Here was a group of young men more than averagely keen on religion (though more concerned with its practice than its theory), and the idea of the individualistic method of saving their souls struck them instinctively as comic. It is true they were more interested in souls than in anything else in the world, but the souls they were interested in were not their own, — perhaps the surest method of getting them saved.

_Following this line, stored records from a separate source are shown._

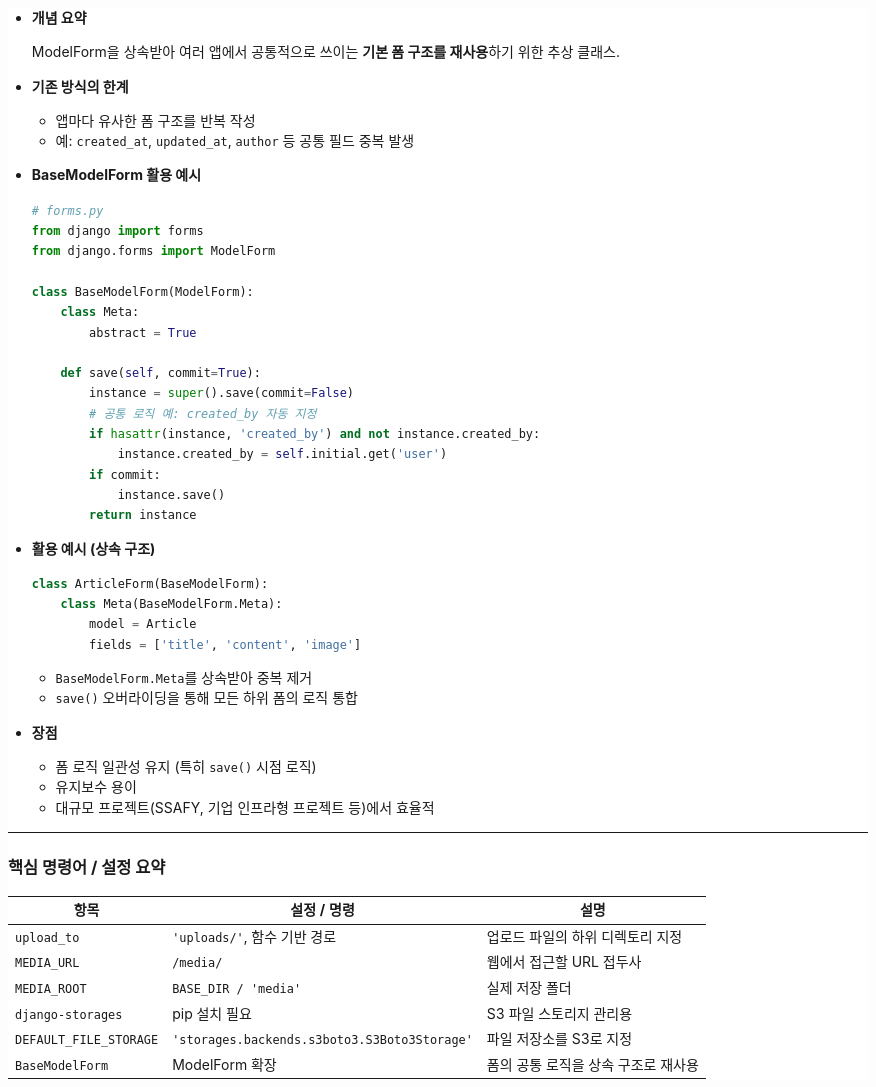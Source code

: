 - **개념 요약**

  ModelForm을 상속받아 여러 앱에서 공통적으로 쓰이는 **기본 폼 구조를 재사용**하기 위한 추상 클래스.

- **기존 방식의 한계**

  - 앱마다 유사한 폼 구조를 반복 작성
  - 예: `created_at`, `updated_at`, `author` 등 공통 필드 중복 발생

- **BaseModelForm 활용 예시**

  ```python
  # forms.py
  from django import forms
  from django.forms import ModelForm
  
  class BaseModelForm(ModelForm):
      class Meta:
          abstract = True
  
      def save(self, commit=True):
          instance = super().save(commit=False)
          # 공통 로직 예: created_by 자동 지정
          if hasattr(instance, 'created_by') and not instance.created_by:
              instance.created_by = self.initial.get('user')
          if commit:
              instance.save()
          return instance
  ```

- **활용 예시 (상속 구조)**

  ```python
  class ArticleForm(BaseModelForm):
      class Meta(BaseModelForm.Meta):
          model = Article
          fields = ['title', 'content', 'image']
  ```

  - `BaseModelForm.Meta`를 상속받아 중복 제거
  - `save()` 오버라이딩을 통해 모든 하위 폼의 로직 통합

- **장점**

  - 폼 로직 일관성 유지 (특히 `save()` 시점 로직)
  - 유지보수 용이
  - 대규모 프로젝트(SSAFY, 기업 인프라형 프로젝트 등)에서 효율적

------

### 핵심 명령어 / 설정 요약

| 항목                   | 설정 / 명령                                  | 설명                                |
| ---------------------- | -------------------------------------------- | ----------------------------------- |
| `upload_to`            | `'uploads/'`, 함수 기반 경로                 | 업로드 파일의 하위 디렉토리 지정    |
| `MEDIA_URL`            | `/media/`                                    | 웹에서 접근할 URL 접두사            |
| `MEDIA_ROOT`           | `BASE_DIR / 'media'`                         | 실제 저장 폴더                      |
| `django-storages`      | pip 설치 필요                                | S3 파일 스토리지 관리용             |
| `DEFAULT_FILE_STORAGE` | `'storages.backends.s3boto3.S3Boto3Storage'` | 파일 저장소를 S3로 지정             |
| `BaseModelForm`        | ModelForm 확장                               | 폼의 공통 로직을 상속 구조로 재사용 |

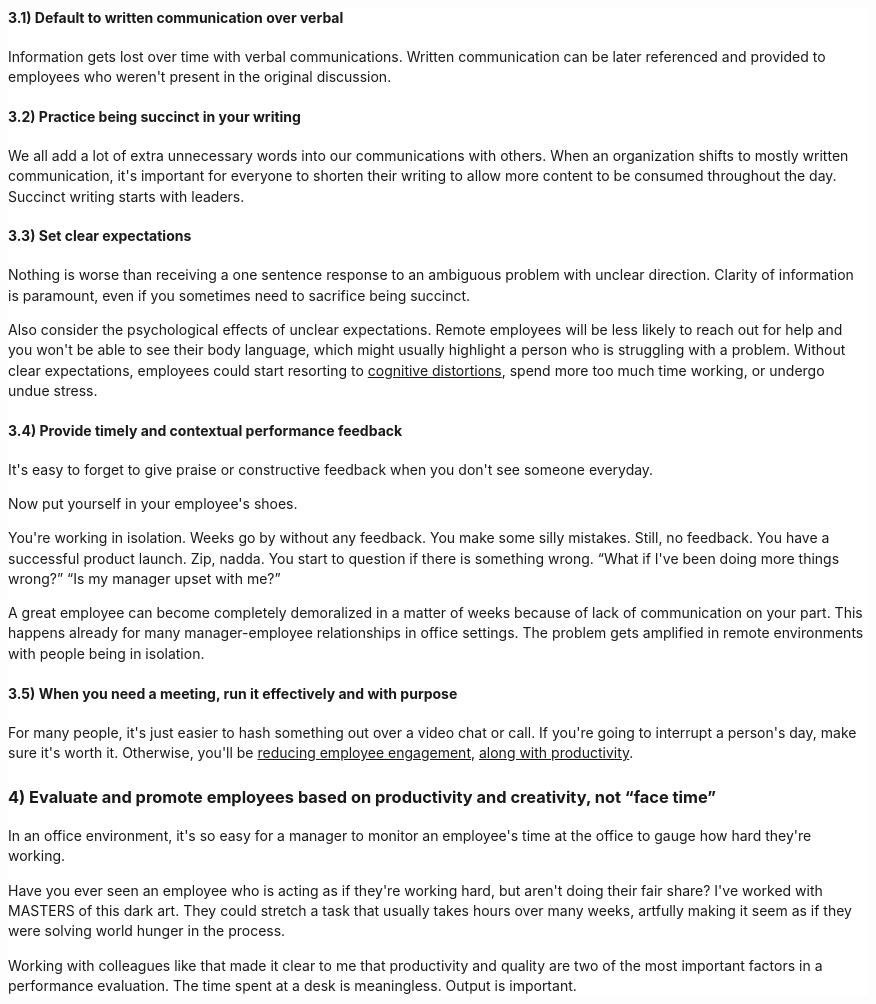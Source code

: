 #### 3.1) Default to written communication over verbal
Information gets lost over time with verbal communications. Written communication can be later referenced and provided to employees who weren't present in the original discussion.

#### 3.2) Practice being succinct in your writing
We all add a lot of extra unnecessary words into our communications with others. When an organization shifts to mostly written communication, it's important for everyone to shorten their writing to allow more content to be consumed throughout the day. Succinct writing starts with leaders.

#### 3.3) Set clear expectations
Nothing is worse than receiving a one sentence response to an ambiguous problem with unclear direction. Clarity of information is paramount, even if you sometimes need to sacrifice being succinct.

Also consider the psychological effects of unclear expectations. Remote employees will be less likely to reach out for help and you won't be able to see their body language, which might usually highlight a person who is struggling with a problem. Without clear expectations, employees could start resorting to [cognitive distortions](https://psychcentral.com/lib/15-common-cognitive-distortions/), spend more too much time working, or undergo undue stress.

#### 3.4) Provide timely and contextual performance feedback
It's easy to forget to give praise or constructive feedback when you don't see someone everyday.

Now put yourself in your employee's shoes.

You're working in isolation. Weeks go by without any feedback. You make some silly mistakes. Still, no feedback. You have a successful product launch. Zip, nadda. You start to question if there is something wrong. “What if I've been doing more things wrong?” “Is my manager upset with me?”

A great employee can become completely demoralized in a matter of weeks because of lack of communication on your part. This happens already for many manager-employee relationships in office settings. The problem gets amplified in remote environments with people being in isolation.

#### 3.5) When you need a meeting, run it effectively and with purpose
For many people, it's just easier to hash something out over a video chat or call. If you're going to interrupt a person's day, make sure it's worth it. Otherwise, you'll be [reducing employee engagement](https://journals.sagepub.com/doi/full/10.1177/1059601113503040?journalCode=gomb), [along with productivity](https://news.microsoft.com/2005/03/15/survey-finds-workers-average-only-three-productive-days-per-week/).

### 4) Evaluate and promote employees based on productivity and creativity, not “face time”
In an office environment, it's so easy for a manager to monitor an employee's time at the office to gauge how hard they're working.

Have you ever seen an employee who is acting as if they're working hard, but aren't doing their fair share? I've worked with MASTERS of this dark art. They could stretch a task that usually takes hours over many weeks, artfully making it seem as if they were solving world hunger in the process.

Working with colleagues like that made it clear to me that productivity and quality are two of the most important factors in a performance evaluation. The time spent at a desk is meaningless. Output is important.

And so I can foresee a time when there will be a new kind of social error; when it will be considered as bad form to commit one of these instinctive idiocies as it is now to eat pie with a knife, and when the considerate hostess who formerly used the wrong fork to countenance the guest who had used the wrong fork, will, when an instinctive idiocy is uttered at her table, counter with another of the same stripe in order to let the blunderer down gracefully. Thus, when her guest has the misfortune to remark, ‘The trouble with the working-class is that they have too many children,’ — good manners will require the hostess to respond, ‘Yes. It would be better, far, far better, if most of them had never been born.’ — And courtesy bids the other guests affect to heed the slip no more than if their unlucky fellow had quaffed out of his finger-bowl.
As yet this new conception of etiquette is imperfectly established, the result being that you get such painful situations as this: —
GUEST: We all know that race-mixture produces a hybrid. Are n’t all these immigrants coming over here going to ruin the country?
HOST: Ask that question of the next Indian you meet.
In a revolutionized social order, I contend, such brutality on the part of a host will be unheard-of; in such stumbles of a purely social nature, the untutored will be shielded from mortification.
That the commission of these instinctive idiocies should altogether cease in the era of that new dawn is no more to be expected than to be desired. Once the taste for this sort of humor has been formed, ordinary jokes fail to satisfy. These have a richer flavor. Strong food. They pillory whole types and classes and betray the secret hypocrisies of the colossally smug. They transform the reading of the daily papers from a penitential but necessary chore into a carouse of unbridled delight. Why should any one pay ten cents for a cut-and-dried funny paper when the instinctive idiocies of the scribes and pharisees drench every page of the one-cent and two-cent daily prints with a humor so sardonic and so deadly? It does, to be sure, sometimes turn a trifle grim, as when the president of a national bank announces, —
‘What we need is a good, stiff panic. When they’ve starved a while they may be glad to stop striking and work for what they can get.’
Yet while I am prepared to admit that the foregoing is not an excruciatingly funny joke, I do say that it is best to learn how to laugh. At least, it is better to laugh than to swear.